BEGIN Dataset extract

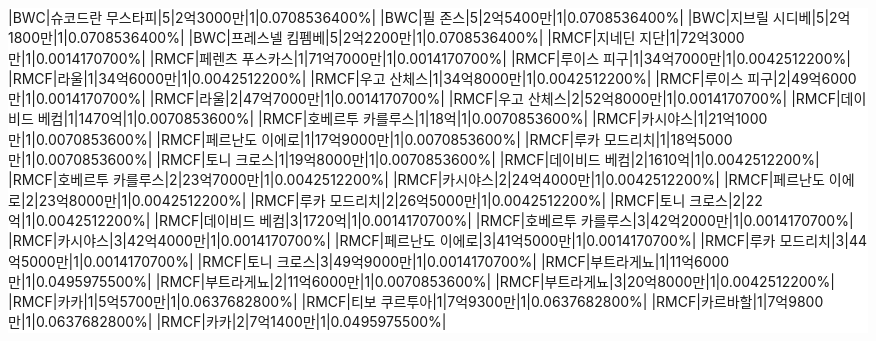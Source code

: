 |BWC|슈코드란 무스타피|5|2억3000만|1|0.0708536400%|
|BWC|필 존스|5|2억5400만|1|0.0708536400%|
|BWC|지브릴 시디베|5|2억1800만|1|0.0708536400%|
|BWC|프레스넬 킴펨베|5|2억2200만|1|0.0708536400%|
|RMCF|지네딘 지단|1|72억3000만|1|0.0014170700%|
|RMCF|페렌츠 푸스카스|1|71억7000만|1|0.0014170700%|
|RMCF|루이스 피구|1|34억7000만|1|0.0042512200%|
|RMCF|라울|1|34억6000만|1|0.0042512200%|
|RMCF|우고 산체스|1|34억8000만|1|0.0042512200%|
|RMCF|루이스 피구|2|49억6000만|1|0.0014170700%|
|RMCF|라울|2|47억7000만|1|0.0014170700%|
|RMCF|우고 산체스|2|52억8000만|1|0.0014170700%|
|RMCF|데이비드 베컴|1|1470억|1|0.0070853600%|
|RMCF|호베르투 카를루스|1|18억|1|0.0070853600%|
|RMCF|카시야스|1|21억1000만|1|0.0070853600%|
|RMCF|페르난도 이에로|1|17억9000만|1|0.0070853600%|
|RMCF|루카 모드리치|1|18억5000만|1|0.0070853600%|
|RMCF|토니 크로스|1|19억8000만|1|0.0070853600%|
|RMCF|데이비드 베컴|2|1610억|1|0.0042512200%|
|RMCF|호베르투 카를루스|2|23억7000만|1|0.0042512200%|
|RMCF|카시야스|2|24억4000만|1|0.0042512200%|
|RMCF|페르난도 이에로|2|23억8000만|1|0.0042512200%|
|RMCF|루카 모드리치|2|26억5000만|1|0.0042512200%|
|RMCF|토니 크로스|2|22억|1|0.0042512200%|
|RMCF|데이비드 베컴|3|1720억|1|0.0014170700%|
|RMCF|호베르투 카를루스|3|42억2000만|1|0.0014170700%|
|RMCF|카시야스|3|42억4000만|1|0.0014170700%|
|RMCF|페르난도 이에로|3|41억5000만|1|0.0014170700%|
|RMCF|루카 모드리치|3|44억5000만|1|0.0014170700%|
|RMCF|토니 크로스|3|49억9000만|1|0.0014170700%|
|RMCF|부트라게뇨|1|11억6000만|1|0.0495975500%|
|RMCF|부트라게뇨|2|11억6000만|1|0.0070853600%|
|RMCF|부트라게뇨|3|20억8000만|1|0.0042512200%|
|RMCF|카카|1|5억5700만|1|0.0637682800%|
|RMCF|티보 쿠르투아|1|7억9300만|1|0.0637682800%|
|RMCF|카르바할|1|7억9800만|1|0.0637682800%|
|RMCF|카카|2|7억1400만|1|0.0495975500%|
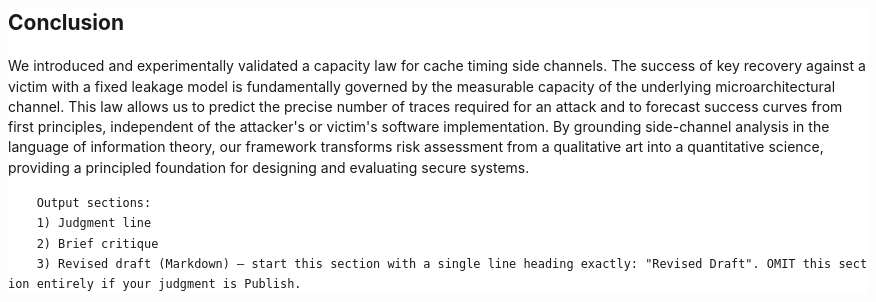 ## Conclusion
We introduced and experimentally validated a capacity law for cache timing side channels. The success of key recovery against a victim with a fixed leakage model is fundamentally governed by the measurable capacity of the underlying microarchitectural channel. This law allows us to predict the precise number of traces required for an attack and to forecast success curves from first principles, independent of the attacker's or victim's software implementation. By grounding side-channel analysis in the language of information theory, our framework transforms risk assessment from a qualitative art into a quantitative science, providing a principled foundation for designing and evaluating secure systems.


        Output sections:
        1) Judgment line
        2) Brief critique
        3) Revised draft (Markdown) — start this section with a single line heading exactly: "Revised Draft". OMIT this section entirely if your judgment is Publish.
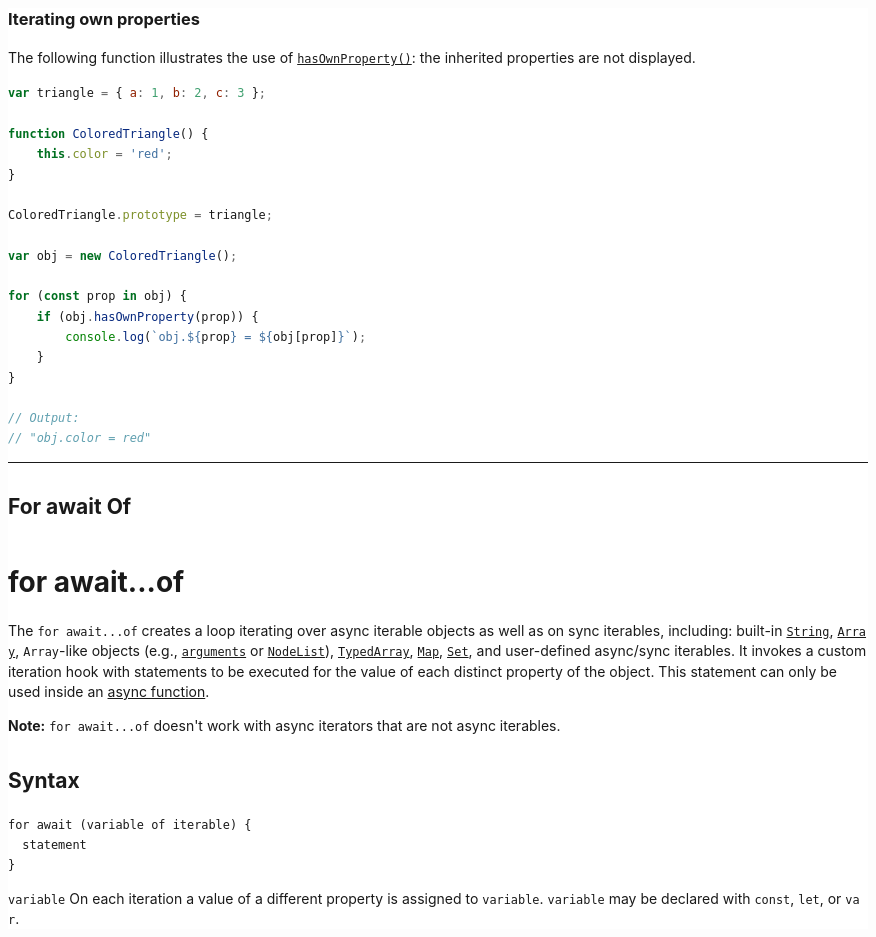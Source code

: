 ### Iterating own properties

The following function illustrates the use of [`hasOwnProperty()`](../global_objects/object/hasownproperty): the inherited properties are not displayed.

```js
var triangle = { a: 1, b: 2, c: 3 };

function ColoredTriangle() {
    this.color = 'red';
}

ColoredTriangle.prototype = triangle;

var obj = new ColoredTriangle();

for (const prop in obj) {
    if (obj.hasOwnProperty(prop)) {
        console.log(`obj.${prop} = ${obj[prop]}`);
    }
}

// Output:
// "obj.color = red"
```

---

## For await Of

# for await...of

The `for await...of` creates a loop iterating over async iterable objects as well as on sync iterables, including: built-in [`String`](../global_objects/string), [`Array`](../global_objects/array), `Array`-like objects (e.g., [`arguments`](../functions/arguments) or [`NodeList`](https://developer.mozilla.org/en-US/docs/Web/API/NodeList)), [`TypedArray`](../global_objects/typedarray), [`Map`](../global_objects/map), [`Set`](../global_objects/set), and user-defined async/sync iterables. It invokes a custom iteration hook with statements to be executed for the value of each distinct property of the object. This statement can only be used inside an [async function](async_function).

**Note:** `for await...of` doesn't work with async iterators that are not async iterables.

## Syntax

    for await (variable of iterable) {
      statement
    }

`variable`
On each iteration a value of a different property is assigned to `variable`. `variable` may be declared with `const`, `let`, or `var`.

END Dataset extract
BEGIN Dataset extract

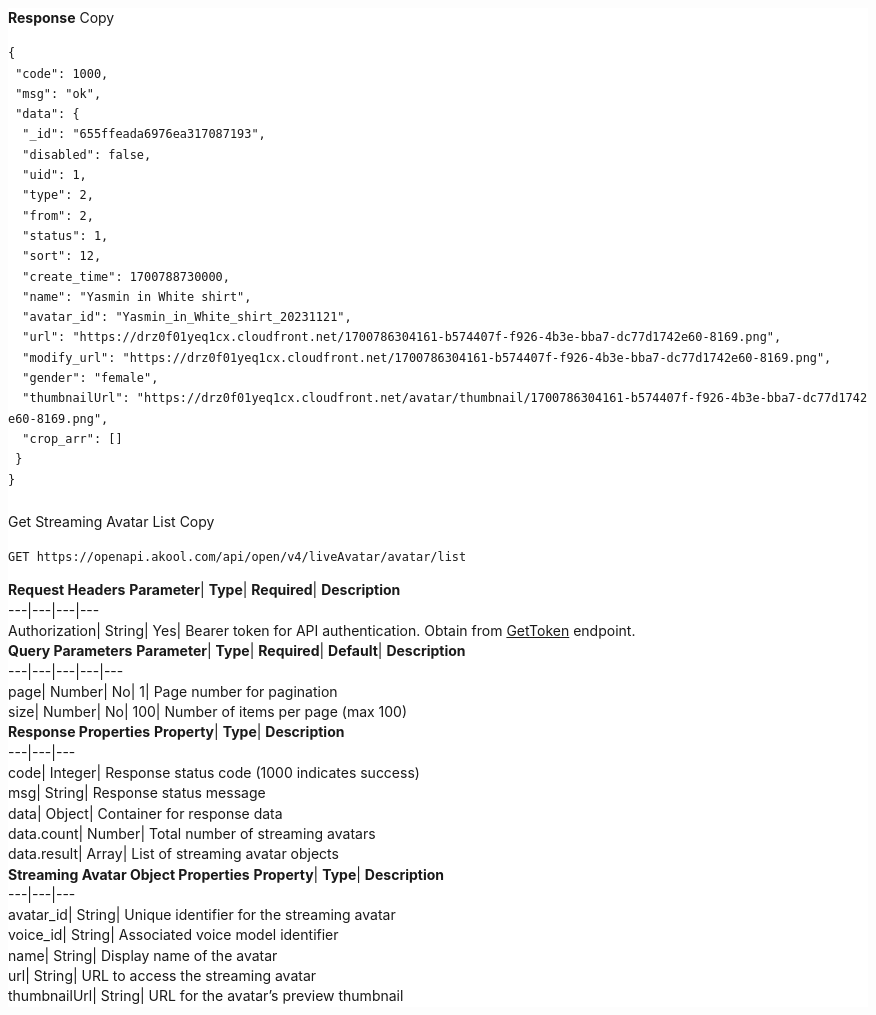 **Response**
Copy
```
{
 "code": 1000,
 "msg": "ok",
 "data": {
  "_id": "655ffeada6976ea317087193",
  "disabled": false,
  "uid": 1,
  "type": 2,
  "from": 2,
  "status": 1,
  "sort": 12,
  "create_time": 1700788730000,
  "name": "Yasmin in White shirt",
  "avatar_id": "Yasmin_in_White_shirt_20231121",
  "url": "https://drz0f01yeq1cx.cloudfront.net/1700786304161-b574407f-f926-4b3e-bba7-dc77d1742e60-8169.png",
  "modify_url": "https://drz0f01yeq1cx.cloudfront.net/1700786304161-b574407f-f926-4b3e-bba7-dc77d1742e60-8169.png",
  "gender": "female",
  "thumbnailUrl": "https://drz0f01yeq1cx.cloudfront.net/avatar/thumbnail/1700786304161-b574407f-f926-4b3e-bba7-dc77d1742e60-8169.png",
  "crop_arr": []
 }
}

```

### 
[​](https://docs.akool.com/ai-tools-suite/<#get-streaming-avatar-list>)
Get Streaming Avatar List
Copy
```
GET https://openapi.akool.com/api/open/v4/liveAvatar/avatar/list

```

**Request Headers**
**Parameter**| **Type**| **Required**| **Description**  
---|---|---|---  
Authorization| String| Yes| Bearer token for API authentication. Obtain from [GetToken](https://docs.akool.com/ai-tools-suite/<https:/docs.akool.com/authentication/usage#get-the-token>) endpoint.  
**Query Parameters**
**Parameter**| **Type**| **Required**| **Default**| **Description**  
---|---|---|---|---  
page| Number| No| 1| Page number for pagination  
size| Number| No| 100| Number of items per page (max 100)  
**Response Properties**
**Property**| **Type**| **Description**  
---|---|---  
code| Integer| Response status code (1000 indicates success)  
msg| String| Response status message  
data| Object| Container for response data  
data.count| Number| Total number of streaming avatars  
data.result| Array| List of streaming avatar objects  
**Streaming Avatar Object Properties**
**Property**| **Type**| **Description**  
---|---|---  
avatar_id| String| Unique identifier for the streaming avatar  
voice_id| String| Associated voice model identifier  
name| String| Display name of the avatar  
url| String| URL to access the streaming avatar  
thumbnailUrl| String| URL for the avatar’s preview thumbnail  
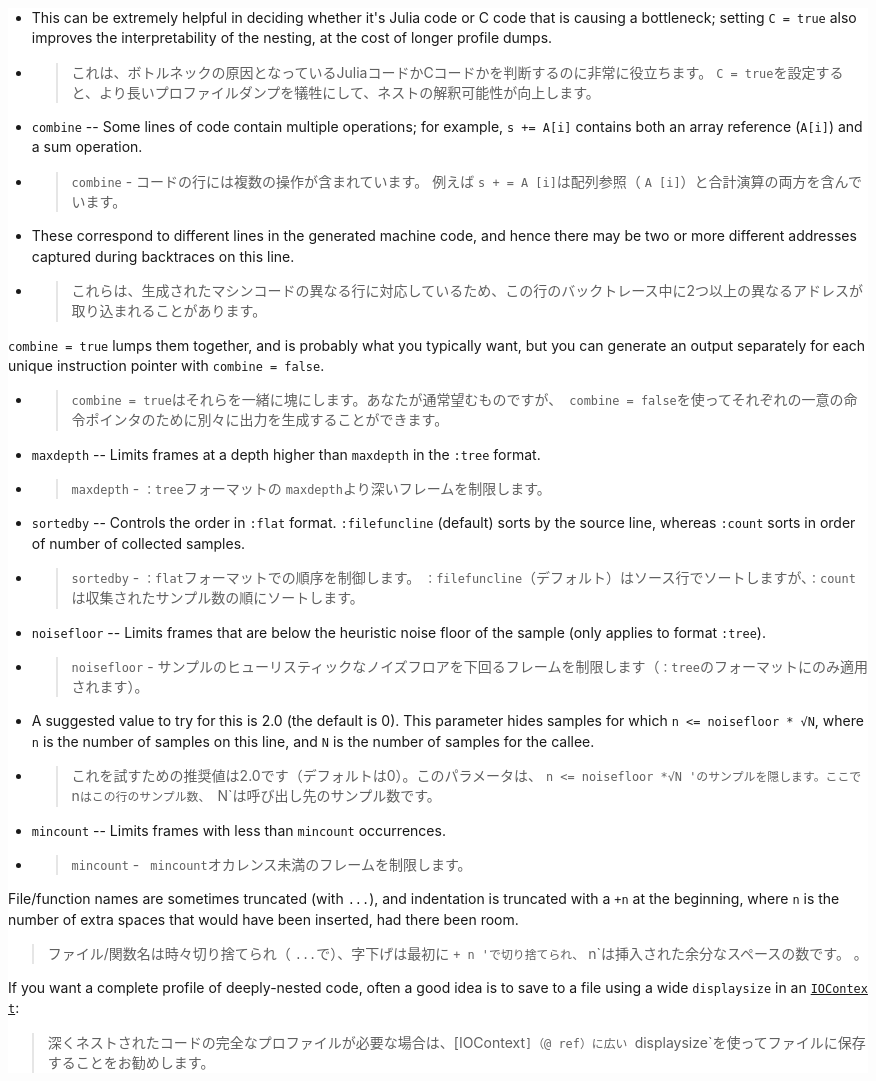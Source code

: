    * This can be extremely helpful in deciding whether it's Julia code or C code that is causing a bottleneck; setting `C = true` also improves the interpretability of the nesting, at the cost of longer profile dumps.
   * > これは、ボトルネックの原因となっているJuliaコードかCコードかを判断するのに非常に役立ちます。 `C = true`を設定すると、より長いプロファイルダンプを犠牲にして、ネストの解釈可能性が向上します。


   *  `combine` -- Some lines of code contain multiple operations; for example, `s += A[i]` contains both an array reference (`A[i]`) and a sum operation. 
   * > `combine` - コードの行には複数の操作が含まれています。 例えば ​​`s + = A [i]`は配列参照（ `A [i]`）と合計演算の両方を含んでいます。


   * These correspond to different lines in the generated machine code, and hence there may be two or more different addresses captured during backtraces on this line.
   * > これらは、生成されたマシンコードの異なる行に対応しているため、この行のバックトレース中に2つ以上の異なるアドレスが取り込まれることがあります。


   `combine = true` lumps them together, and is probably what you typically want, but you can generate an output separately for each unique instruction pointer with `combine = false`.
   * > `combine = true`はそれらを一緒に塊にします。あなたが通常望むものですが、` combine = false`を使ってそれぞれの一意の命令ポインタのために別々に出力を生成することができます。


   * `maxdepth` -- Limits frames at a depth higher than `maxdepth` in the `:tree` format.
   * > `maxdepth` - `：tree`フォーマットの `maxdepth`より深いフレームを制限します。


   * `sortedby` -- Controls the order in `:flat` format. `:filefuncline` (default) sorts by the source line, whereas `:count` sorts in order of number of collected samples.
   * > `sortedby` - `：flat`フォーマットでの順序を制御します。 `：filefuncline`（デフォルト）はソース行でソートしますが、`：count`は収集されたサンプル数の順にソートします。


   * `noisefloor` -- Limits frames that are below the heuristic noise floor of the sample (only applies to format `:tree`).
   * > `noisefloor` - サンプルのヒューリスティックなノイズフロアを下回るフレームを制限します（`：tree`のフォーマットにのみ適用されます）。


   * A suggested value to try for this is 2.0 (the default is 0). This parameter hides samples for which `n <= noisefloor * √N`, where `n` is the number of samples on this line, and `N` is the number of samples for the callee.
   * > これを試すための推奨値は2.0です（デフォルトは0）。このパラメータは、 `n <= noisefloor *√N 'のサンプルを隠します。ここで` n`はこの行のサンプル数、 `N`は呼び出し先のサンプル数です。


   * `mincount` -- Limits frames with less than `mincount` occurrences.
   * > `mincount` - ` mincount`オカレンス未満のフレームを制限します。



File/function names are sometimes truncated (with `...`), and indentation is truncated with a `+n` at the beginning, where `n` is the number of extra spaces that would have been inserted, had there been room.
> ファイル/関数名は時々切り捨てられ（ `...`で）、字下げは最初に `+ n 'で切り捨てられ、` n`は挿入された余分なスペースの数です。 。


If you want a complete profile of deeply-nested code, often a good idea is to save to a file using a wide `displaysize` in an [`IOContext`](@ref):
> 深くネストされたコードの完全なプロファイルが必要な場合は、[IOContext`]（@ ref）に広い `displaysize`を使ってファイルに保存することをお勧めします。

END Dataset extract
BEGIN Dataset extract

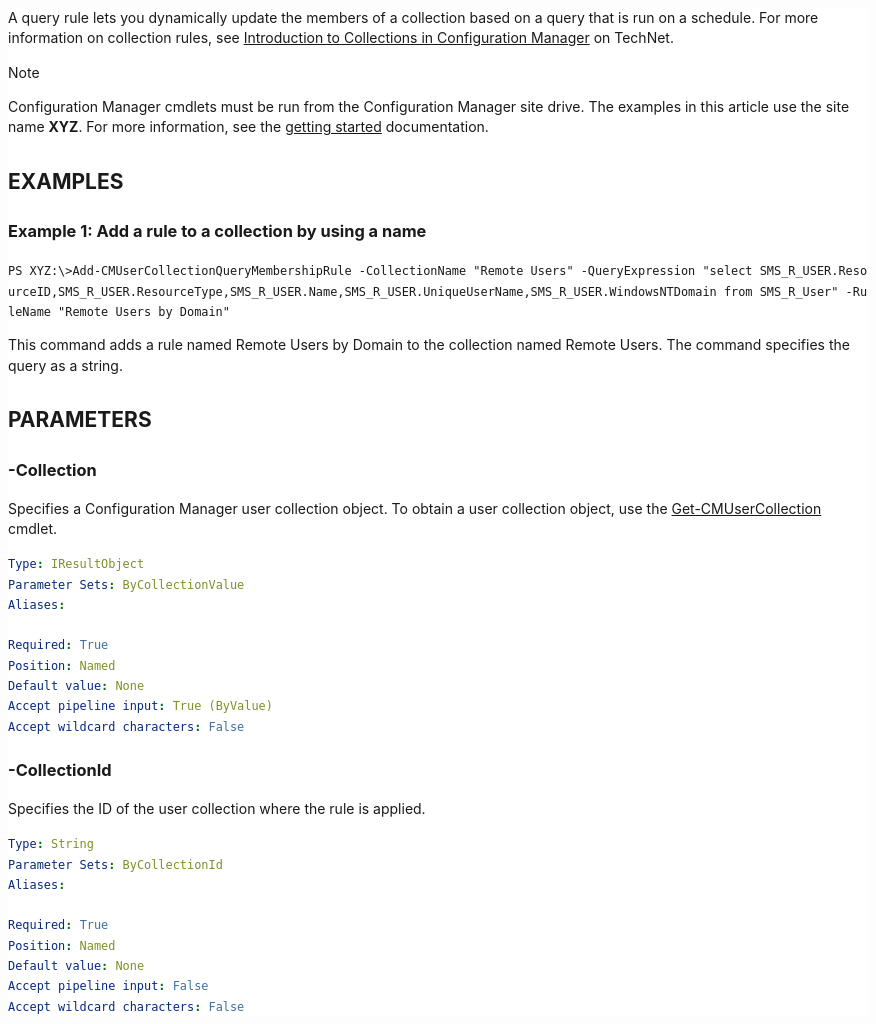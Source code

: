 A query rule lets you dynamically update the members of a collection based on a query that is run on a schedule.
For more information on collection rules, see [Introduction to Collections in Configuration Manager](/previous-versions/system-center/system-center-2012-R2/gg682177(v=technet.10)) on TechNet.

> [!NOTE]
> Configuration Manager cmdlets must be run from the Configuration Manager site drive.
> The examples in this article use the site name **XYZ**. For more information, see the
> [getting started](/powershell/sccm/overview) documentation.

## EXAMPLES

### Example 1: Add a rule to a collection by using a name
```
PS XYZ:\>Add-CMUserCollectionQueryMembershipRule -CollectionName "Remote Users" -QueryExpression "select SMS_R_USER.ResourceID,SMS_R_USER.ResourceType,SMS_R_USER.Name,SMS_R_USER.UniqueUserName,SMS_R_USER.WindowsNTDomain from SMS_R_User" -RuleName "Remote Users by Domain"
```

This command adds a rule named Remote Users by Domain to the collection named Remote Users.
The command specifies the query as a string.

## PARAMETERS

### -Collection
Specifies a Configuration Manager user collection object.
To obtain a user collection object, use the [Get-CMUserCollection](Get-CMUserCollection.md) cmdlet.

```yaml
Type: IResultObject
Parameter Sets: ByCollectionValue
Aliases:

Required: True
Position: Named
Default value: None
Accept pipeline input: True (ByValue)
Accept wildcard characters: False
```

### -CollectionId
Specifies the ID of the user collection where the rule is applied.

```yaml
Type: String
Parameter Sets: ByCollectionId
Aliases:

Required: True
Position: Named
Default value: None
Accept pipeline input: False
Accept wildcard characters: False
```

END Dataset extract

* Task instructions *
What lines in the entries contain "status"? Report each one by copying it.

* Finished exercise *
  "status": 1,
code| Integer| Response status code (1000 indicates success)  
msg| String| Response status message  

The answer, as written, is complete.